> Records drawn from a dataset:
══════════════════════════════

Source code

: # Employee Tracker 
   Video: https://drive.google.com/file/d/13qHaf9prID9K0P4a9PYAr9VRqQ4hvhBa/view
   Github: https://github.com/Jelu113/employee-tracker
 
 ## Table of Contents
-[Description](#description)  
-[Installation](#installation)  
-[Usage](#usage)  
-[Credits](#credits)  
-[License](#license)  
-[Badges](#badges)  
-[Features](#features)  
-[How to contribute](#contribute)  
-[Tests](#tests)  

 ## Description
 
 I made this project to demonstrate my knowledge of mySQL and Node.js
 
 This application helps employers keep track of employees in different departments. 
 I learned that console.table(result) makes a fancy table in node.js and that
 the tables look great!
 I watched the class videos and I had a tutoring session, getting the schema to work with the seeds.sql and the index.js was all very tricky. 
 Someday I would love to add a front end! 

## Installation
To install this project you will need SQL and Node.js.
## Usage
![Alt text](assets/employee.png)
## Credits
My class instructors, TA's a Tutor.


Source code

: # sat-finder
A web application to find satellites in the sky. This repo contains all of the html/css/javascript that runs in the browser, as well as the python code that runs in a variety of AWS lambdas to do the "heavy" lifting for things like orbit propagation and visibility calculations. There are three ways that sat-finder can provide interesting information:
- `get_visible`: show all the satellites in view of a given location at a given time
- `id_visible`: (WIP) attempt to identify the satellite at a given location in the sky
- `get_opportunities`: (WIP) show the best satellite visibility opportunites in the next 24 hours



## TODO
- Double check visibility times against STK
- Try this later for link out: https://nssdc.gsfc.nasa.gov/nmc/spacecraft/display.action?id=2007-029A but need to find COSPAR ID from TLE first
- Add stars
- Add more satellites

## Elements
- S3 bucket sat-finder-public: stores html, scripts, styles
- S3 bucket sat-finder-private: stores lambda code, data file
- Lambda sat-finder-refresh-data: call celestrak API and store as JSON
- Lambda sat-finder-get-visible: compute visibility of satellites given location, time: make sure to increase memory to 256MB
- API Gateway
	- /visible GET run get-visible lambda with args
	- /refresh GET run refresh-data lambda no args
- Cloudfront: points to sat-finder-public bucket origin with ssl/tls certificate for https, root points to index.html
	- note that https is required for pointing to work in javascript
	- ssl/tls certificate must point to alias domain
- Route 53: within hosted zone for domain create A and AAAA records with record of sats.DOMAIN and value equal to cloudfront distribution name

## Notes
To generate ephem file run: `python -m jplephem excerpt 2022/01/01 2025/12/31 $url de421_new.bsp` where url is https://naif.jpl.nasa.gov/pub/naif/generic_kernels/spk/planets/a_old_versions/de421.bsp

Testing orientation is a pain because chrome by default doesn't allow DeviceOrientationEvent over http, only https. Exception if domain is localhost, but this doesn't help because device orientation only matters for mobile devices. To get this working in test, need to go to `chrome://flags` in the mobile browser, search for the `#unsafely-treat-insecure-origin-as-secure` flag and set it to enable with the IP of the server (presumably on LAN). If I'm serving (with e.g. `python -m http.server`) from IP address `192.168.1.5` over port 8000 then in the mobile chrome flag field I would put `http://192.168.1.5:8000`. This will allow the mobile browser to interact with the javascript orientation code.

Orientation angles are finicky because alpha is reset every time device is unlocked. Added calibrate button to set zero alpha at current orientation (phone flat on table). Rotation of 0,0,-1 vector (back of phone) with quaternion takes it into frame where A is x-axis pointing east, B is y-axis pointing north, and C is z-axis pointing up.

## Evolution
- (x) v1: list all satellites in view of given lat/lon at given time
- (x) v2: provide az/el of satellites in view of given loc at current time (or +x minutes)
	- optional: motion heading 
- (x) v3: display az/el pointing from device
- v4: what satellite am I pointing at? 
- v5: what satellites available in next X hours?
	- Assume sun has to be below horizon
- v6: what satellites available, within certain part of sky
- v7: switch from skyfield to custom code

══════════════════════════════

> DESCRIPTION OF THE TASK: Please give all the lines above again, exactly as they read.

> ANSWER TO THE EXERCISE:
Source code

: # Employee Tracker 
   Video: https://drive.google.com/file/d/13qHaf9prID9K0P4a9PYAr9VRqQ4hvhBa/view
   Github: https://github.com/Jelu113/employee-tracker
 
 ## Table of Contents
-[Description](#description)  
-[Installation](#installation)  
-[Usage](#usage)  
-[Credits](#credits)  
-[License](#license)  
-[Badges](#badges)  
-[Features](#features)  
-[How to contribute](#contribute)  
-[Tests](#tests)  

 ## Description
 
 I made this project to demonstrate my knowledge of mySQL and Node.js
 
 This application helps employers keep track of employees in different departments. 
 I learned that console.table(result) makes a fancy table in node.js and that
 the tables look great!
 I watched the class videos and I had a tutoring session, getting the schema to work with the seeds.sql and the index.js was all very tricky. 
 Someday I would love to add a front end! 

## Installation
To install this project you will need SQL and Node.js.
## Usage
![Alt text](assets/employee.png)
## Credits
My class instructors, TA's a Tutor.


Source code

: # sat-finder
A web application to find satellites in the sky. This repo contains all of the html/css/javascript that runs in the browser, as well as the python code that runs in a variety of AWS lambdas to do the "heavy" lifting for things like orbit propagation and visibility calculations. There are three ways that sat-finder can provide interesting information:
- `get_visible`: show all the satellites in view of a given location at a given time
- `id_visible`: (WIP) attempt to identify the satellite at a given location in the sky
- `get_opportunities`: (WIP) show the best satellite visibility opportunites in the next 24 hours



## TODO
- Double check visibility times against STK
- Try this later for link out: https://nssdc.gsfc.nasa.gov/nmc/spacecraft/display.action?id=2007-029A but need to find COSPAR ID from TLE first
- Add stars
- Add more satellites

## Elements
- S3 bucket sat-finder-public: stores html, scripts, styles
- S3 bucket sat-finder-private: stores lambda code, data file
- Lambda sat-finder-refresh-data: call celestrak API and store as JSON
- Lambda sat-finder-get-visible: compute visibility of satellites given location, time: make sure to increase memory to 256MB
- API Gateway
	- /visible GET run get-visible lambda with args
	- /refresh GET run refresh-data lambda no args
- Cloudfront: points to sat-finder-public bucket origin with ssl/tls certificate for https, root points to index.html
	- note that https is required for pointing to work in javascript
	- ssl/tls certificate must point to alias domain
- Route 53: within hosted zone for domain create A and AAAA records with record of sats.DOMAIN and value equal to cloudfront distribution name

## Notes
To generate ephem file run: `python -m jplephem excerpt 2022/01/01 2025/12/31 $url de421_new.bsp` where url is https://naif.jpl.nasa.gov/pub/naif/generic_kernels/spk/planets/a_old_versions/de421.bsp

Testing orientation is a pain because chrome by default doesn't allow DeviceOrientationEvent over http, only https. Exception if domain is localhost, but this doesn't help because device orientation only matters for mobile devices. To get this working in test, need to go to `chrome://flags` in the mobile browser, search for the `#unsafely-treat-insecure-origin-as-secure` flag and set it to enable with the IP of the server (presumably on LAN). If I'm serving (with e.g. `python -m http.server`) from IP address `192.168.1.5` over port 8000 then in the mobile chrome flag field I would put `http://192.168.1.5:8000`. This will allow the mobile browser to interact with the javascript orientation code.

Orientation angles are finicky because alpha is reset every time device is unlocked. Added calibrate button to set zero alpha at current orientation (phone flat on table). Rotation of 0,0,-1 vector (back of phone) with quaternion takes it into frame where A is x-axis pointing east, B is y-axis pointing north, and C is z-axis pointing up.

## Evolution
- (x) v1: list all satellites in view of given lat/lon at given time
- (x) v2: provide az/el of satellites in view of given loc at current time (or +x minutes)
	- optional: motion heading 
- (x) v3: display az/el pointing from device
- v4: what satellite am I pointing at? 
- v5: what satellites available in next X hours?
	- Assume sun has to be below horizon
- v6: what satellites available, within certain part of sky
- v7: switch from skyfield to custom code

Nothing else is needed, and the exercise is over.